• **YOUR INSTRUCTIONS**:
Which lines of the records below contain the word "bimserver"? Report each of them in full.

• **EXCERPTED DATA**:

╔══

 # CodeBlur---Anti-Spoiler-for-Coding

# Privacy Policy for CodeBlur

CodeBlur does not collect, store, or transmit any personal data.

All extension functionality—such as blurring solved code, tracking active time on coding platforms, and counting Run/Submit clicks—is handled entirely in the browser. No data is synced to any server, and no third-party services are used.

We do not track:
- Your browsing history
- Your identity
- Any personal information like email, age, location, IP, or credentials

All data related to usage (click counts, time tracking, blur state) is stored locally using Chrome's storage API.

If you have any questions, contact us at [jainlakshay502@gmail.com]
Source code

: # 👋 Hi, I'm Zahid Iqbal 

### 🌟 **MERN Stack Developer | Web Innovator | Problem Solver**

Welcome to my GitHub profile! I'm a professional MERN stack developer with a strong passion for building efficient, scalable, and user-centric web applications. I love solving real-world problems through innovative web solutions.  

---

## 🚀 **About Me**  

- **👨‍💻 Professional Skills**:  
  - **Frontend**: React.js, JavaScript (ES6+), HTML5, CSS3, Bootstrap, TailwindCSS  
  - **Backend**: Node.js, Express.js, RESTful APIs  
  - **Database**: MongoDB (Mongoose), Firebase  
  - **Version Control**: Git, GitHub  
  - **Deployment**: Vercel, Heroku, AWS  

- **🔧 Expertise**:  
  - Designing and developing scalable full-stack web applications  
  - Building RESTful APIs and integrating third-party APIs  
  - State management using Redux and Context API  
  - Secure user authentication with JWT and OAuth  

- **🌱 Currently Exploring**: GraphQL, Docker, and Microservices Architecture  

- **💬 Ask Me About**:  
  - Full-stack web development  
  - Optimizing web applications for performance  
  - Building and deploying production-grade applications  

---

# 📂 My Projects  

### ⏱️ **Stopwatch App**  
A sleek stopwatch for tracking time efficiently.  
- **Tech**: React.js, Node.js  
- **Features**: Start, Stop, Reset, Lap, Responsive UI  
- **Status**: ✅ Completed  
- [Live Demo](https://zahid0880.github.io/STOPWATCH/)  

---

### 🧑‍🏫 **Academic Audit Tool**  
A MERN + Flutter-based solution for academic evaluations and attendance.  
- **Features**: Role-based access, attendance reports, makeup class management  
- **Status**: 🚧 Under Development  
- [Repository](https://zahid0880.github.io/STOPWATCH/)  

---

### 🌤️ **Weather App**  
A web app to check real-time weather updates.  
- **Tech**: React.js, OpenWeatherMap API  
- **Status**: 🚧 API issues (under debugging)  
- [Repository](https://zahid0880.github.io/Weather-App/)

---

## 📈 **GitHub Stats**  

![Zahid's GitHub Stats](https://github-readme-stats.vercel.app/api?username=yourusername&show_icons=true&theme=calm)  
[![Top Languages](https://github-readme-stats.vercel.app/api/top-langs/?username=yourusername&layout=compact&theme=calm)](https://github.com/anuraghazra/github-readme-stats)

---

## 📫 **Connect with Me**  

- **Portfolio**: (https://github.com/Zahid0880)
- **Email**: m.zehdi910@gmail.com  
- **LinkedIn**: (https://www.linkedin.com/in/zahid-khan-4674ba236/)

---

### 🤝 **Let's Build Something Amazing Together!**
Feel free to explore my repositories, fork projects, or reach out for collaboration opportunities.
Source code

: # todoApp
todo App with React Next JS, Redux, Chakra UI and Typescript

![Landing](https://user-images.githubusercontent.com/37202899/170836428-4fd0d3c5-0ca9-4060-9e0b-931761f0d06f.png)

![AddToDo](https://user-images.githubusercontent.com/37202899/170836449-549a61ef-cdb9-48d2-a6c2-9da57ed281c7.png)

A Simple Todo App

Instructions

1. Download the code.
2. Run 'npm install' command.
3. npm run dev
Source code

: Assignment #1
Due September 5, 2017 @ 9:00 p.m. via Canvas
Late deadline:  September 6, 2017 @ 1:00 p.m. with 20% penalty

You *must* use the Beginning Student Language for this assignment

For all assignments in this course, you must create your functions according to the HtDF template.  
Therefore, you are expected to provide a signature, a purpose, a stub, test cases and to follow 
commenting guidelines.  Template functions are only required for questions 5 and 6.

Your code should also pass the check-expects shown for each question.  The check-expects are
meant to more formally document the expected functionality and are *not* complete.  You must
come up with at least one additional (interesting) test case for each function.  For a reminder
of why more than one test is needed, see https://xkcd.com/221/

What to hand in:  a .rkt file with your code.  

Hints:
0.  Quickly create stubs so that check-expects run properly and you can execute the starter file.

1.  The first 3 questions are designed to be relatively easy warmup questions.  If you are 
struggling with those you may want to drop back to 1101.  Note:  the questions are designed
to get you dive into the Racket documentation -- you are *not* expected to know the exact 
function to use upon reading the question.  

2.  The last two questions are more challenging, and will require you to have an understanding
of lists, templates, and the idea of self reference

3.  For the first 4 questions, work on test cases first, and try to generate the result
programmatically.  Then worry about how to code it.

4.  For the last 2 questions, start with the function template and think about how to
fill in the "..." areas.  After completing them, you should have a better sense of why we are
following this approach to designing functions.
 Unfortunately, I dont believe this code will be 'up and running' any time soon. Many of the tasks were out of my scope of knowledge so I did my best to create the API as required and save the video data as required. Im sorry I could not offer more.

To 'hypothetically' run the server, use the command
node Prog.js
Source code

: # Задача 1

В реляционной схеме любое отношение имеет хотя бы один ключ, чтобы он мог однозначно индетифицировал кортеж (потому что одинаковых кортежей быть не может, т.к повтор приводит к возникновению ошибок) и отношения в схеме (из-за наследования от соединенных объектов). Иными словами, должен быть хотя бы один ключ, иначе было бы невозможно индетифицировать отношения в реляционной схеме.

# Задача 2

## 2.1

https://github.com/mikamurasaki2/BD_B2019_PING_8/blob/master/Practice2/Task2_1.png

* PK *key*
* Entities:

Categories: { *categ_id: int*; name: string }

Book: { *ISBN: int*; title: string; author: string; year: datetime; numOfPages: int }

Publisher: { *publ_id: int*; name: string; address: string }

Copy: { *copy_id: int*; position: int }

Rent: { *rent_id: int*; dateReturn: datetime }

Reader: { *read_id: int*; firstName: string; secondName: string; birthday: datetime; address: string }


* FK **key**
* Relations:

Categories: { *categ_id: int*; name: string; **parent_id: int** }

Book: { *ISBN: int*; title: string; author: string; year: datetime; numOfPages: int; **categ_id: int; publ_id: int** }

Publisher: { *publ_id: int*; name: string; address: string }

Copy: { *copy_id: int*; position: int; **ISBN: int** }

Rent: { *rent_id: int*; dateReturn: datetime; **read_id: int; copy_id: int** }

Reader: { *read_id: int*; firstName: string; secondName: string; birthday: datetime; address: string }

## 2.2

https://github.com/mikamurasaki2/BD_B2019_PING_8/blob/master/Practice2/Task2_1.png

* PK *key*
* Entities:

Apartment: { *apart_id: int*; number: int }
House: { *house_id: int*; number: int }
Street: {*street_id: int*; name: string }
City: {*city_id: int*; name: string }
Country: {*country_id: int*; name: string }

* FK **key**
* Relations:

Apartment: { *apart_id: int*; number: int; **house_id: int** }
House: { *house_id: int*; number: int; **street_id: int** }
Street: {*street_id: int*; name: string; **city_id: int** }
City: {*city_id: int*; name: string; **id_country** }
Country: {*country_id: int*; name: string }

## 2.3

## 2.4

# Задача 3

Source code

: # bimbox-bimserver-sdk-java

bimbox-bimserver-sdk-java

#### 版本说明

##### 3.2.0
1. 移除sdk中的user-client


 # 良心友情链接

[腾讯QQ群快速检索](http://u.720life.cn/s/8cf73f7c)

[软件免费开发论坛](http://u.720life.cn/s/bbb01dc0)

╚══

• **ANSWER TO THIS PROBLEM**:
: # bimbox-bimserver-sdk-java
bimbox-bimserver-sdk-java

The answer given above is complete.